Activity —
Reproduce word for word the lines from the beginning of the entries to the line with "## Phase 2: Enhanced Hover & Selection States", both included, but none of the pictures.

Supplied entries Block Start

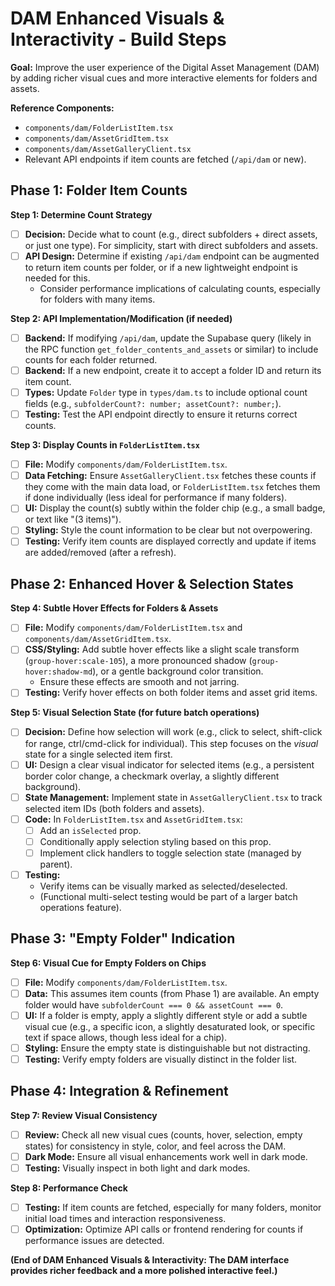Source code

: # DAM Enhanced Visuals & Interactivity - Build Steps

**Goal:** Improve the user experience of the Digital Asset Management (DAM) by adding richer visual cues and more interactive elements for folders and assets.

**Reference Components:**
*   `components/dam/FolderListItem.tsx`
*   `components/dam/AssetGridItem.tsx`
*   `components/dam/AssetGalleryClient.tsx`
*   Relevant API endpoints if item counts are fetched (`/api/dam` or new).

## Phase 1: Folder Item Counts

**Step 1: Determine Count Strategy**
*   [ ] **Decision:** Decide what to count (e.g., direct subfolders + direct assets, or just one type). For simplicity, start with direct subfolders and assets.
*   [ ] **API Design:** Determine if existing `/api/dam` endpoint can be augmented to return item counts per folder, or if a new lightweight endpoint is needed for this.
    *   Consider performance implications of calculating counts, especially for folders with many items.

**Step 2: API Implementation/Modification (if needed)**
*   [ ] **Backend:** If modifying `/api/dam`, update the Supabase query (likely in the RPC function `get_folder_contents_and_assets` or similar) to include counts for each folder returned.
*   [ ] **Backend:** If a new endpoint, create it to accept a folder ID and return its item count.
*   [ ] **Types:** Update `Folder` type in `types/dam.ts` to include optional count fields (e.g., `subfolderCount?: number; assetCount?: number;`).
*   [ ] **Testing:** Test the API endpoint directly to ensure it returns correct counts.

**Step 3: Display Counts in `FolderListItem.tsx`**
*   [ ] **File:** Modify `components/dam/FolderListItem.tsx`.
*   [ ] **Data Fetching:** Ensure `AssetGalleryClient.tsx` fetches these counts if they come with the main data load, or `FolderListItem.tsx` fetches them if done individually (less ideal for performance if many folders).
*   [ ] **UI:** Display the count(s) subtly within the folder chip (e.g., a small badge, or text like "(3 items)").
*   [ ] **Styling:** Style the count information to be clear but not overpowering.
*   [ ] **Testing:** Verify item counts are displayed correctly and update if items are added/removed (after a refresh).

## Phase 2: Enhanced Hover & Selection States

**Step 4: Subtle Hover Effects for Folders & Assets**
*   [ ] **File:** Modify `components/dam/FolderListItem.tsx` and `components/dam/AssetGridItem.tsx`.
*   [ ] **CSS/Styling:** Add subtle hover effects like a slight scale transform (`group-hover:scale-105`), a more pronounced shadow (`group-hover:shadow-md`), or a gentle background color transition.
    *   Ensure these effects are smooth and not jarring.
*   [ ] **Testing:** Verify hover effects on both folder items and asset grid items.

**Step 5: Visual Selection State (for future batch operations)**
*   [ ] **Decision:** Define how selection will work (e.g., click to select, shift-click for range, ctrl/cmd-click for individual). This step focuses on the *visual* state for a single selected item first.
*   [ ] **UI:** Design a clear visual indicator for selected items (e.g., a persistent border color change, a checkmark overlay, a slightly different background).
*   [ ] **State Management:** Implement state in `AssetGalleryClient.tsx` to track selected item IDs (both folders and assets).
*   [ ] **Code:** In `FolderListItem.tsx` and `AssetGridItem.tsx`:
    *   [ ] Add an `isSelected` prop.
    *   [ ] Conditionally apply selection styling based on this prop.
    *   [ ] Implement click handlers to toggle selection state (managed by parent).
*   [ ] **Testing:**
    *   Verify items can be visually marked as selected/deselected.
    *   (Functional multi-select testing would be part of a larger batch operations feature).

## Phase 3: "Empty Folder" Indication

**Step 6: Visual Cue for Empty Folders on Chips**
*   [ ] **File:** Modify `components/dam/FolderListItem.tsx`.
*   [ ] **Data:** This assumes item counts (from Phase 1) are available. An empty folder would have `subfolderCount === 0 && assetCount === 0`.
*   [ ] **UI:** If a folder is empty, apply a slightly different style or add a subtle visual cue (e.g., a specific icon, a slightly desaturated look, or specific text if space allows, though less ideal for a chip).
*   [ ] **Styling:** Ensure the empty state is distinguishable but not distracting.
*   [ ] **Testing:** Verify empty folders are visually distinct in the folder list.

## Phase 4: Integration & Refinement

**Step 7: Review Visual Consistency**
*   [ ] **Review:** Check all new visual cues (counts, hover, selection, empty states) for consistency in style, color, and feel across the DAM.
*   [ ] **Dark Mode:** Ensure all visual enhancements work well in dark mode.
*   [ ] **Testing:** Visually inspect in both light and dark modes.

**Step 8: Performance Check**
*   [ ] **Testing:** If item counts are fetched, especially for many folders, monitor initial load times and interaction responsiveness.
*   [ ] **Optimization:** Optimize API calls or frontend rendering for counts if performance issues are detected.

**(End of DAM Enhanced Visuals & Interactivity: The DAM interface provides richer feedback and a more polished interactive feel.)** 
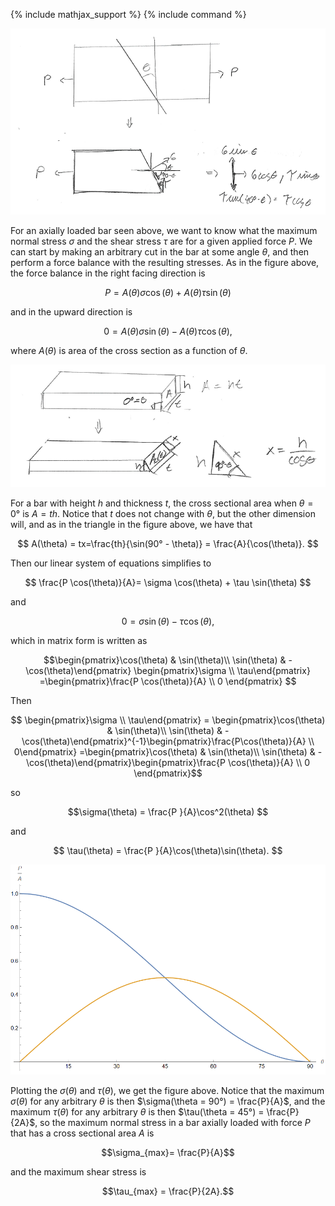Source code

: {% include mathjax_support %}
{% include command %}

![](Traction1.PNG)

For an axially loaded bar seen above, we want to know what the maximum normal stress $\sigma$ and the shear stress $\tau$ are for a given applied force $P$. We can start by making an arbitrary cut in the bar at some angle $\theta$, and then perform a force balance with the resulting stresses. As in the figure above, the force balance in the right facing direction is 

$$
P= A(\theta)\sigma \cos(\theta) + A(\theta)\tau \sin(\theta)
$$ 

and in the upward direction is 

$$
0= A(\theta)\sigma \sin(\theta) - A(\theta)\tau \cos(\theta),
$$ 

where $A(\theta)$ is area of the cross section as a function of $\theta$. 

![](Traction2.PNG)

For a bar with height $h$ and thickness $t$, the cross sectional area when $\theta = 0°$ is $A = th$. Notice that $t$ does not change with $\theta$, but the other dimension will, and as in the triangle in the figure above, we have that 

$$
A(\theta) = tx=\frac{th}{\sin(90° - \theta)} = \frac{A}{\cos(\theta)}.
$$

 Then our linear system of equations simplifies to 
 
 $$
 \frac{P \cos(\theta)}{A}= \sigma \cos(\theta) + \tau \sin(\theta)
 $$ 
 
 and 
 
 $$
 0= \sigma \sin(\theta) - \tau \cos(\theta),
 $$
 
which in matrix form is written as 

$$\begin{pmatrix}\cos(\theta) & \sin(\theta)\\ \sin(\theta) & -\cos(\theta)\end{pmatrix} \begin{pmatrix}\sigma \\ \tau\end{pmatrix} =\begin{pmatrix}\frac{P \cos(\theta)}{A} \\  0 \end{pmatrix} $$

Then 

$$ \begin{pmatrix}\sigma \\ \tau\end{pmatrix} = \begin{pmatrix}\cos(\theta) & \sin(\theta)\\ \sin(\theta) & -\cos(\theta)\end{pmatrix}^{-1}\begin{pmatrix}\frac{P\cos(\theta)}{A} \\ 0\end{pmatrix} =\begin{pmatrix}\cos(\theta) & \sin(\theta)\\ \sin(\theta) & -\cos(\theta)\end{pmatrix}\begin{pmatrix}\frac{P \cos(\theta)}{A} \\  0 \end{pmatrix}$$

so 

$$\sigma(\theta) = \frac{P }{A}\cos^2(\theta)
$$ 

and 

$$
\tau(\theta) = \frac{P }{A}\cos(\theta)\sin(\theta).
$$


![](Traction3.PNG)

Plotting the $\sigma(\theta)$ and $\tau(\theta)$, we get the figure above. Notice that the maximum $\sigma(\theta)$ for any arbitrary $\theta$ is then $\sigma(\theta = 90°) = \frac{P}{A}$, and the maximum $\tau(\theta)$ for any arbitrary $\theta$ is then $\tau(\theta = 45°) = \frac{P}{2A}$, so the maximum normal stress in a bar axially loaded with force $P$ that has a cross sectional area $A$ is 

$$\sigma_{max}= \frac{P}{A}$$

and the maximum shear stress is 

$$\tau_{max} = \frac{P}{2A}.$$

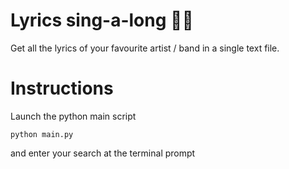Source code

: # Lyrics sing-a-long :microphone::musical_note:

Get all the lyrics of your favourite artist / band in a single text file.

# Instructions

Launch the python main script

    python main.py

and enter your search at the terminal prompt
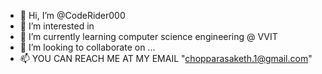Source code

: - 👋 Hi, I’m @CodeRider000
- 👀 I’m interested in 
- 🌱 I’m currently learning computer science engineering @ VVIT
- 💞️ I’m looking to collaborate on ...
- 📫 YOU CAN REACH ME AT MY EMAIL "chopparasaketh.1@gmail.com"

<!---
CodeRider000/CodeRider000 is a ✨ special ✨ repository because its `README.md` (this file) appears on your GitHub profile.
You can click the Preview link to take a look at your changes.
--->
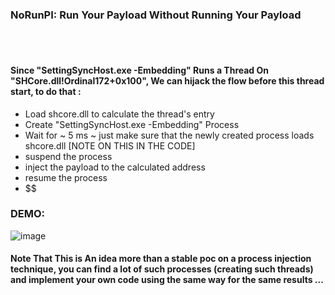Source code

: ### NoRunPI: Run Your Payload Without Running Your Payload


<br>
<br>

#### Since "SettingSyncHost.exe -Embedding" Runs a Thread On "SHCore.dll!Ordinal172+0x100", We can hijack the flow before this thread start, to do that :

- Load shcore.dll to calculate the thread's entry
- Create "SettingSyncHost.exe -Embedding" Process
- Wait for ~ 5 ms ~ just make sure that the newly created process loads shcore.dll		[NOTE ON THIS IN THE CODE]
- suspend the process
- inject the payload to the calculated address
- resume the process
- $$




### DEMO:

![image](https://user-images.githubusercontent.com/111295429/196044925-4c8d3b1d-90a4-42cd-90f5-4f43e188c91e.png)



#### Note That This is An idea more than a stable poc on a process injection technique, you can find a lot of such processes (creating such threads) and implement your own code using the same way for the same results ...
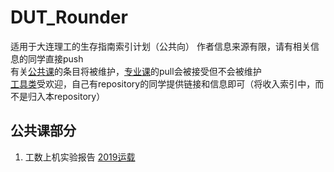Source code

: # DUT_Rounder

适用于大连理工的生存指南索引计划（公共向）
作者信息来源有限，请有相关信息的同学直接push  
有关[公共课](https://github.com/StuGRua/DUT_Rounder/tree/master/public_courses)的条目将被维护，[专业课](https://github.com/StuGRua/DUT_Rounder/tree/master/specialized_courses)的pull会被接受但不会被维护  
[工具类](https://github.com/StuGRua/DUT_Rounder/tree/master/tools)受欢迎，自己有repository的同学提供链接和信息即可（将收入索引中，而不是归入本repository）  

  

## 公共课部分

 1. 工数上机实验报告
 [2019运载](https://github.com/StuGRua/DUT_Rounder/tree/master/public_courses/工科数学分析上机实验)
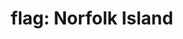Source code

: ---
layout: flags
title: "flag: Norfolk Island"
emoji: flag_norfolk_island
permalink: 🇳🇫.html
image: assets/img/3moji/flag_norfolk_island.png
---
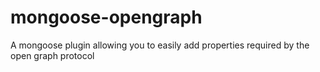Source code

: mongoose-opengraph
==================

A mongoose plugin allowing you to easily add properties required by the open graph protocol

Supplied entries Block End

Written solution —
Source code

: # DAM Enhanced Visuals & Interactivity - Build Steps

**Goal:** Improve the user experience of the Digital Asset Management (DAM) by adding richer visual cues and more interactive elements for folders and assets.

**Reference Components:**
*   `components/dam/FolderListItem.tsx`
*   `components/dam/AssetGridItem.tsx`
*   `components/dam/AssetGalleryClient.tsx`
*   Relevant API endpoints if item counts are fetched (`/api/dam` or new).

## Phase 1: Folder Item Counts

**Step 1: Determine Count Strategy**
*   [ ] **Decision:** Decide what to count (e.g., direct subfolders + direct assets, or just one type). For simplicity, start with direct subfolders and assets.
*   [ ] **API Design:** Determine if existing `/api/dam` endpoint can be augmented to return item counts per folder, or if a new lightweight endpoint is needed for this.
    *   Consider performance implications of calculating counts, especially for folders with many items.

**Step 2: API Implementation/Modification (if needed)**
*   [ ] **Backend:** If modifying `/api/dam`, update the Supabase query (likely in the RPC function `get_folder_contents_and_assets` or similar) to include counts for each folder returned.
*   [ ] **Backend:** If a new endpoint, create it to accept a folder ID and return its item count.
*   [ ] **Types:** Update `Folder` type in `types/dam.ts` to include optional count fields (e.g., `subfolderCount?: number; assetCount?: number;`).
*   [ ] **Testing:** Test the API endpoint directly to ensure it returns correct counts.

**Step 3: Display Counts in `FolderListItem.tsx`**
*   [ ] **File:** Modify `components/dam/FolderListItem.tsx`.
*   [ ] **Data Fetching:** Ensure `AssetGalleryClient.tsx` fetches these counts if they come with the main data load, or `FolderListItem.tsx` fetches them if done individually (less ideal for performance if many folders).
*   [ ] **UI:** Display the count(s) subtly within the folder chip (e.g., a small badge, or text like "(3 items)").
*   [ ] **Styling:** Style the count information to be clear but not overpowering.
*   [ ] **Testing:** Verify item counts are displayed correctly and update if items are added/removed (after a refresh).

## Phase 2: Enhanced Hover & Selection States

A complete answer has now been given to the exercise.